_DIRECTIONS_
Check each line of the listing for the string "issues". Copy those where it appears.

** PROVIDED DATA follows **

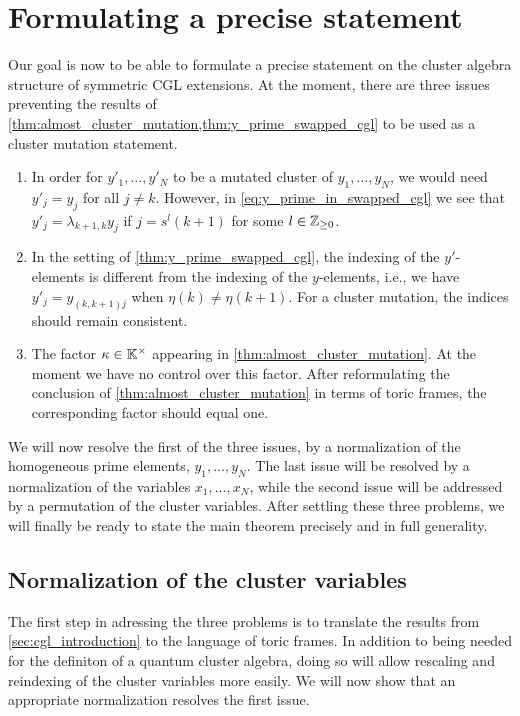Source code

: \section{Formulating a precise statement}\label{sec:formulating_theorem}

Our goal is now to be able to formulate a precise statement on the cluster algebra
structure of symmetric CGL extensions. At the moment, there are three issues preventing
the results of \cref{thm:almost_cluster_mutation,thm:y_prime_swapped_cgl} to be used as
a cluster mutation statement.

\begin{enumerate}
	\item In order for $y'_1, \dots, y'_N$ to be a mutated cluster of $y_1, \dots, y_N$, we would
	      need $y'_j = y_j$ for all $j \neq k$. However, in \cref{eq:y_prime_in_swapped_cgl} we
	      see that $y'_j = \lambda_{k+1,k}y_j$ if $j = s^l(k+1)$ for some $l \in \mathbb{Z}_{\geq 0}$.
	\item In the setting of \cref{thm:y_prime_swapped_cgl}, the indexing of the $y'$-elements is
	      different from the indexing of the $y$-elements, i.e., we have $y'_j = y_{(k,k+1)j}$
	      when $\eta(k) \neq \eta(k+1)$. For a cluster mutation, the indices should remain
	      consistent.
	\item The factor $\kappa \in \mathbb{K}^\times$ appearing in \cref{thm:almost_cluster_mutation}. At
	      the moment we have no control over this factor. After reformulating the conclusion of
	      \cref{thm:almost_cluster_mutation} in terms of toric frames, the corresponding factor
	      should equal one.
\end{enumerate}

We will now resolve the first of the three issues, by a normalization of the
homogeneous prime elements, $y_1, \dots, y_N$. The last issue will be resolved by a
normalization of the variables $x_1, \dots, x_N$, while the second issue will be
addressed by a permutation of the cluster variables. After settling these three
problems, we will finally be ready to state the main theorem precisely and in full
generality.

\subsection{Normalization of the cluster variables}

The first step in adressing the three problems is to translate the results from
\cref{sec:cgl_introduction} to the language of toric frames. In addition to being
needed for the definiton of a quantum cluster algebra, doing so will allow rescaling
and reindexing of the cluster variables more easily. We will now show that an
appropriate normalization resolves the first issue.

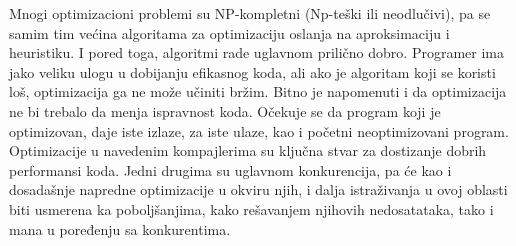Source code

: \documentclass[a4paper]{article}
\begin{document}
Mnogi optimizacioni problemi su NP-kompletni (Np-teški ili neodlučivi), pa se samim tim većina algoritama za optimizaciju oslanja na aproksimaciju i heuristiku.  
I pored toga, algoritmi rade uglavnom prilično dobro. 
Programer ima jako veliku ulogu u dobijanju efikasnog koda, ali ako je algoritam koji se koristi loš, optimizacija ga ne može učiniti bržim. 
Bitno je napomenuti i da optimizacija ne bi trebalo da menja ispravnost koda. 
Očekuje se da program koji je optimizovan, daje iste izlaze, za iste ulaze, kao i početni neoptimizovani program.
Optimizacije u navedenim kompajlerima su ključna stvar za dostizanje dobrih performansi koda. 
Jedni drugima su uglavnom konkurencija, pa će kao i dosadašnje napredne optimizacije u okviru njih, i dalja istraživanja u ovoj 
oblasti biti usmerena ka poboljšanjima, kako rešavanjem njihovih nedosatataka, tako i mana u poređenju sa konkurentima.


\appendix
 

\end{document}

** End of PROVIDED DATA **

_TASK RESULT_
structure of symmetric CGL extensions. At the moment, there are three issues preventing
We will now resolve the first of the three issues, by a normalization of the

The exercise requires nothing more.